Pomegranate Care, Nutrients, and Water
- Pomegranates do not require a lot of fertilizer; add several inches of aged compost or aged manure mulch around the base of plants each spring; the mulch should extend to the dripline. Rain and irrigations will take nutrients deep into the soil.
- Feed plants with compost tea or a dilute solution of fish emulsion every two weeks during the growing season.
- Too much nitrogen fertilizer can result in fruit drop.
- Keep soil evenly moist particularly as harvest approaches; evenly moist soil will reduce fruit split.
Harvest and Storing Pomegranates
- Harvest pomegranate fruit with clippers when skins are fully colored bright red to yellowish-brown. Harvest comes mid-summer through fall. Fruit will split if left on the tree after it ripens.
- If you hear the sound of grains cracking when you press the fruit lightly, it is ready to pick.
- Pomegranates can be stored several weeks at room temperatures; the skin will darken off the tree.

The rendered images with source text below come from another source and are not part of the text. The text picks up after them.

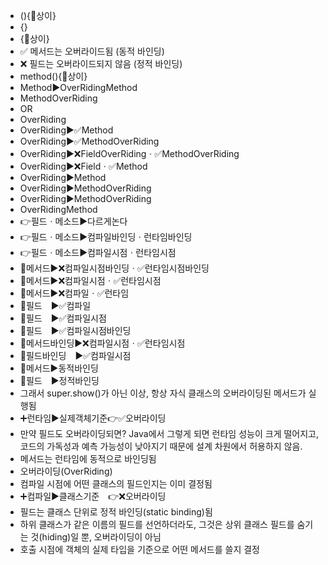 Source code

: ﻿- (){🔵상이}
- {}
- {🔵상이}
- ✅ 메서드는 오버라이드됨 (동적 바인딩)
- ❌ 필드는 오버라이드되지 않음 (정적 바인딩)
- method(){🔵상이}
- Method▶️OverRidingMethod
- MethodOverRiding
- OR
- OverRiding
- OverRiding▶️✅Method
- OverRiding▶️✅MethodOverRiding
- OverRiding▶️❌FieldOverRidingㆍ✅MethodOverRiding
- OverRiding▶️❌Fieldㆍ✅Method
- OverRiding▶️Method
- OverRiding▶️MethodOverRiding
- OverRiding▶️MethodOverRiding
- OverRidingMethod
- 👉필드ㆍ메소드▶️다르게논다
- 👉필드ㆍ메소드▶️컴파일바인딩ㆍ런타임바인딩
- 👉필드ㆍ메소드▶️컴파일시점ㆍ런타임시점
- 📌메서드▶️❌컴파일시점바인딩ㆍ✅런타임시점바인딩
- 📌메서드▶️❌컴파일시점ㆍ✅런타임시점
- 📌메서드▶️❌컴파일ㆍ✅런타임
- 📌필드　▶️✅컴파일
- 📌필드　▶️✅컴파일시점
- 📌필드　▶️✅컴파일시점바인딩
- 🔎메서드바인딩▶️❌컴파일시점ㆍ✅런타임시점
- 🔎필드바인딩　▶️✅컴파일시점
- 🚩메서드▶️동적바인딩
- 🚩필드　▶️정적바인딩
- 그래서 super.show()가 아닌 이상, 항상 자식 클래스의 오버라이딩된 메서드가 실행됨
- ➕런타임▶️실제객체기준👉✅오버라이딩
- 만약 필드도 오버라이딩되면? Java에서 그렇게 되면 런타임 성능이 크게 떨어지고, 코드의 가독성과 예측 가능성이 낮아지기 때문에 설계 차원에서 허용하지 않음.
- 메서드는 런타임에 동적으로 바인딩됨
- 오버라이딩(OverRiding)
- 컴파일 시점에 어떤 클래스의 필드인지는 이미 결정됨
- ➕컴파일▶️클래스기준　👉❌오버라이딩
- 필드는 클래스 단위로 정적 바인딩(static binding)됨
- 하위 클래스가 같은 이름의 필드를 선언하더라도, 그것은 상위 클래스 필드를 숨기는 것(hiding)일 뿐, 오버라이딩이 아님
- 호출 시점에 객체의 실제 타입을 기준으로 어떤 메서드를 쓸지 결정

- Refrigerated fruit will store for several months.
- The flavor of pomegranate fruit improves with age and seeds become softer and more edible.
- Spit fruit will deteriorate quickly.
- Pomegranate seeds germinate readily.
- Pomegranates can be propagated by hardwood cuttings; use 8 to 10-inch long ¼ to ½ inch diameter wood cut in late winter from the previous season’s shoot or sucker growth. Rooting can take up to two years.

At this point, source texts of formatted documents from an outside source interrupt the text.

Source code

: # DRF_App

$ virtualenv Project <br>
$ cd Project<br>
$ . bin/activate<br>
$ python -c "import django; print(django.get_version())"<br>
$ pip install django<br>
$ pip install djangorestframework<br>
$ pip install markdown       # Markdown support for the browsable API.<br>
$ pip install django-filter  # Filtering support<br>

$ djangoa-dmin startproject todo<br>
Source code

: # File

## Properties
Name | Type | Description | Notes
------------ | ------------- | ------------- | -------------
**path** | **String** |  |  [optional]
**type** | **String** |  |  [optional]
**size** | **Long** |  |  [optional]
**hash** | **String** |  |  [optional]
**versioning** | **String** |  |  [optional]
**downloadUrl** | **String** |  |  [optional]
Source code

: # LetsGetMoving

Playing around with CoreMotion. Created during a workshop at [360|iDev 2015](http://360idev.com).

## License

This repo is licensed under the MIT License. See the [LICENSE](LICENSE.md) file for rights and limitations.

Pomegranate Problems and Control
- Pomegranates are seldom bothered by pests or disease. Check leaves occasionally for signs of mites or leafrollers. Spray these pests with insecticidal soap or suffocate with horticultural oil.
Fall and Winter Pomegranate Care
- Prune pomegranates in winter. See Pruning above.
Pomegranate Varieties to Grow
There are a few dozen pomegranate varieties. Here are a few popular varieties:
- ‘Wonderful’ orange-red flower with red fruit and pulp.
- ‘Ambrosia’ very large fruit with pale pink skin and purple pulp.
- ‘Kashmir’ pinkish-red fruit; seeds with intense flavor; use for juice.
- ‘Eversweet’ almost seedless with transparent red pulp; clear non-staining juice.
- ‘Pink Satin’ pinkish-red fruit; soft seeds; the juice is non-staining.
- ‘Granada’ bears pink flowers and fruit with pink pulp.